Der Fall Wirecard sei gerade für die BaFin eine bittere Erfahrung gewesen, so Pötzsch, "aus der wir lernen müssen". Die Zusammenarbeit zwischen den Behörden müsse sich bessern, man brauche einen besseren Informationsaustausch, müsse schlagkräftiger werden, den "Aufsichtsfokus" über Unternehmen erweitern. Den Bereich der Geldwäschebekämpfung solle man am besten auf die europäische Ebene heben, entsprechend dem Bereich der Bankenaufsicht und Bankenabwicklung. Nicht nur der Gesetzgeber sei gefordert, die BaFin fange bei sich "als lernende Behörde" an, aus den Fehlern von Wirecard zu lernen.

Raimund Röseler, Exekutivdirektor Bankenaufsicht, Bundesanstalt für Finanzdienstleistungsaufsicht (BaFin), gab zu, dass die bisherige Praxis der Bankenaufsicht im Fall Wirecard versagt habe und erläuterte die Arbeitsteilung zwischen BaFin und Bundesbank, "vergleichbar mit den meisten Aufsichtsbehörden der Welt." "Wirecard hat deutlich gemacht, dass die klassische Aufsicht nicht ausreicht", um die tatsächlichen Risiken eines Instituts zu beurteilen. Man müsse die Bankenaufsicht, zusammen mit den anderen Aufsichtsbereichen neu aufstellen.

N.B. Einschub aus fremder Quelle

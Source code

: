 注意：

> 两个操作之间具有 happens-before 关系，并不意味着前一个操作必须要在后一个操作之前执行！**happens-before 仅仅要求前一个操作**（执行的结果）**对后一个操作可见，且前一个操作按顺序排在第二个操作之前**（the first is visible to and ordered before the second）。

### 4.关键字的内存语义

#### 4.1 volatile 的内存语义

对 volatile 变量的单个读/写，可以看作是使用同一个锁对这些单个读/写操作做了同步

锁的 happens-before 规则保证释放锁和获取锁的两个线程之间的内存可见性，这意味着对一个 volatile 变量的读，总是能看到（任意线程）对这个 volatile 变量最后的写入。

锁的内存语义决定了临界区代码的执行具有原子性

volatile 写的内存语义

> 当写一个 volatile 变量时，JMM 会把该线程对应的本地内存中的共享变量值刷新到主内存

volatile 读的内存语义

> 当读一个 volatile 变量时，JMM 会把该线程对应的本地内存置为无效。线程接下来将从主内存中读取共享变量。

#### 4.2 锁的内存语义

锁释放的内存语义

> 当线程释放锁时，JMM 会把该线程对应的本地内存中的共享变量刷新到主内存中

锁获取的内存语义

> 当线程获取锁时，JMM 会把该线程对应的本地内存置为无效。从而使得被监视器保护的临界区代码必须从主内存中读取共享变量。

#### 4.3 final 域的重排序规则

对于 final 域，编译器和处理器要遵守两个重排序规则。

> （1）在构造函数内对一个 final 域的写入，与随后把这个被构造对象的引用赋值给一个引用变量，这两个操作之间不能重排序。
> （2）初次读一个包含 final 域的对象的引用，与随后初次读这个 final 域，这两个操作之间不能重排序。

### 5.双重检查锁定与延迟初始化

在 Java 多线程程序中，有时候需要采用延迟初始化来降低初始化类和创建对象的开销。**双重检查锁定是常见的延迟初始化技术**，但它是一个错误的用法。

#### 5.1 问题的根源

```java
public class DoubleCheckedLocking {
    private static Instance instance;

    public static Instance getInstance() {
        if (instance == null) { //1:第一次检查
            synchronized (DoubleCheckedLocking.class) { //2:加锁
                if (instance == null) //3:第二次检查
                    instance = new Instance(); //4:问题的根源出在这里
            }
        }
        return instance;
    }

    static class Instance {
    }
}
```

Der Fall Wirecard sei der größte Betrugsfall in der deutschen Finanzwelt der Nachkriegsgeschichte. Diesem gigantischen, und mit einem Maximum an krimineller Energie aufgetürmten Lügengebilde sei auch die Finanzaufsicht auf den Leim gegangen. "Bis heute wissen wir nicht genau, was passiert ist." Warum und wohin 1,9 Milliarden Euro bei Wirecard einfach verschwinden konnten.

Bis 2018 habe man immer die einwandfreien Jahresabschlüsse von EY gehabt und die Eigentümer von Wirecard als zuverlässig erachtet. Dann aber habe es ab Februar 2020 die Presseberichte, die konkreten Vorwürfe der Financial Times, gegeben, die es auf einen Prozess mit Wirecard habe ankommen lassen. Wirecard klagte. Da habe man sich gedacht: Da muss irgendetwas dran sein. "Die Presseberichte gaben uns zu denken", sagte Röseler. Auf der anderen Seite habe die Wirecard Bank damals glaubhaft versichern können, nicht betroffen zu sein.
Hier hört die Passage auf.